Work item:
Images are to be left out when the records below are printed word for word.
──────────────────────────────
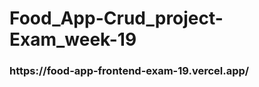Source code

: <h1> Food_App-Crud_project-Exam_week-19 </h1>
<h3>https://food-app-frontend-exam-19.vercel.app/</h3>
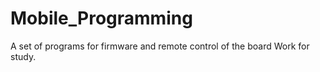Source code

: # Mobile_Programming
А set of programs for firmware and remote control of the board
Work for study.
──────────────────────────────
Response box:
Source code

: <h1> Food_App-Crud_project-Exam_week-19 </h1>
<h3>https://food-app-frontend-exam-19.vercel.app/</h3>
Source code

: # Mobile_Programming
А set of programs for firmware and remote control of the board
Work for study.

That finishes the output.